Regisseur Christian Theede hat auch Walendys Folge "Clüver und die tödliche Affäre" inszeniert. Die beiden scheinen sich gut zu ergänzen, denn auch dieser Film lebte vor allem von Wnuks Humoresken. Oft sind es Kleinigkeiten sowie ein gutes Gespür für den richtigen Rhythmus, die die komischen Effekte hervorrufen: Die mittlerweile wache Behrendsen fährt Feldmann hinterher und hinterlässt eine böse Nachricht auf seiner Mailbox; in diesem Moment taumelt ihr der Kollege gefesselt und mit einem Sack über den Kopf, aber selbst in großer Not noch um elaborierte Wortwahl bemüht ("Ich bin in einer misslichen Lage"), vors Auto. Und da Walendy offenbar selbst großen Spaß daran hatte, dem ewigen Besserwisser Feldmann eins auszuwischen, findet sich der bedauernswerte Kommissar gegen Ende ein zweites Mal in Fesseln wieder, weil er den drei Alten erneut auf den Leim gegangen ist. Gäbe es Titel für einzelne Akte, müsste dieser Teil des Films "Ein Trio für Rio" heißen.

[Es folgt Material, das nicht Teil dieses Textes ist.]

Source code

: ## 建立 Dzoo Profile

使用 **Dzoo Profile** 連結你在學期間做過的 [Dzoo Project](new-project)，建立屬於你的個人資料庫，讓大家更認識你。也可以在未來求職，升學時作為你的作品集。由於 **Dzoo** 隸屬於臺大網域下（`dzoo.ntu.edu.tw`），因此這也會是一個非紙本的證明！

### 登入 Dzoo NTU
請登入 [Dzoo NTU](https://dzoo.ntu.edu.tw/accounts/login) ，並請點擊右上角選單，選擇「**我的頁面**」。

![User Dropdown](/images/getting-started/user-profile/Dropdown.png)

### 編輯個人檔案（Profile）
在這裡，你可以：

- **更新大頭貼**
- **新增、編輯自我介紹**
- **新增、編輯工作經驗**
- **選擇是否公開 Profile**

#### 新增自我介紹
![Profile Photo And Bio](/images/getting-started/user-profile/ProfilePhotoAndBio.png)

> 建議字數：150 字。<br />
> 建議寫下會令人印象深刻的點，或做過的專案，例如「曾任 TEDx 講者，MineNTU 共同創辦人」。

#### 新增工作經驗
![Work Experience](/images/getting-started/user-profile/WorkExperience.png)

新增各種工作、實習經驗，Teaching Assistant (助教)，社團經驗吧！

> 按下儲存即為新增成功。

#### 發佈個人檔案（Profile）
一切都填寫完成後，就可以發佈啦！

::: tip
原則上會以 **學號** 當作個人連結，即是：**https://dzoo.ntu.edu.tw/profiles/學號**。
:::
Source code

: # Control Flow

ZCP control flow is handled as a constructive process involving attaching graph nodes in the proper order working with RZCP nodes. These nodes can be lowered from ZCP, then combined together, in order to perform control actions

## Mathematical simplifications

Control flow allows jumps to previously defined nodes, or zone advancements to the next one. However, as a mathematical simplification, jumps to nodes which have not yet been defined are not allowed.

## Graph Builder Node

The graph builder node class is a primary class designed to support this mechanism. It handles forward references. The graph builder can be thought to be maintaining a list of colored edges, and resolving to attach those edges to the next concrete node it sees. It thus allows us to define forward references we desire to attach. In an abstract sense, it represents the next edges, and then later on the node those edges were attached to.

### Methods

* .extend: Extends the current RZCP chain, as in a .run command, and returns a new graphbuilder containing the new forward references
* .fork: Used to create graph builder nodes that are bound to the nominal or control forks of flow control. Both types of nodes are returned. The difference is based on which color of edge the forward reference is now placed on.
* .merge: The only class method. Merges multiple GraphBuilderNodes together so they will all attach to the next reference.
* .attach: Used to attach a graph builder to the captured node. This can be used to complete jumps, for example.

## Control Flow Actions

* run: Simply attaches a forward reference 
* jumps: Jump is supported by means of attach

Einen Sievers-Akt gibt es hingegen nicht, das war in den Episoden mit Robert Atzorn anders, zumal sich Clüver regelmäßig in weibliche Hauptverdächtige verliebte. Die in der letzten Folge angedeutete Romanze zwischen Sievers und Therapeutin Tabea (Victoria Trauttmansdorff) wird zwar fortgesetzt, aber auf zwei kurze Teefreundschaftsbegegnungen reduziert. Andererseits braucht Brix dank seiner Präsenz nicht viel, um einer Szenen seinen Stempel aufzudrücken. Er verkörpert den Hauptkommissar bevorzugt, ohne eine Miene zu verziehen, weshalb es völlig genügt, wenn er mal eine Augenbraue hebt.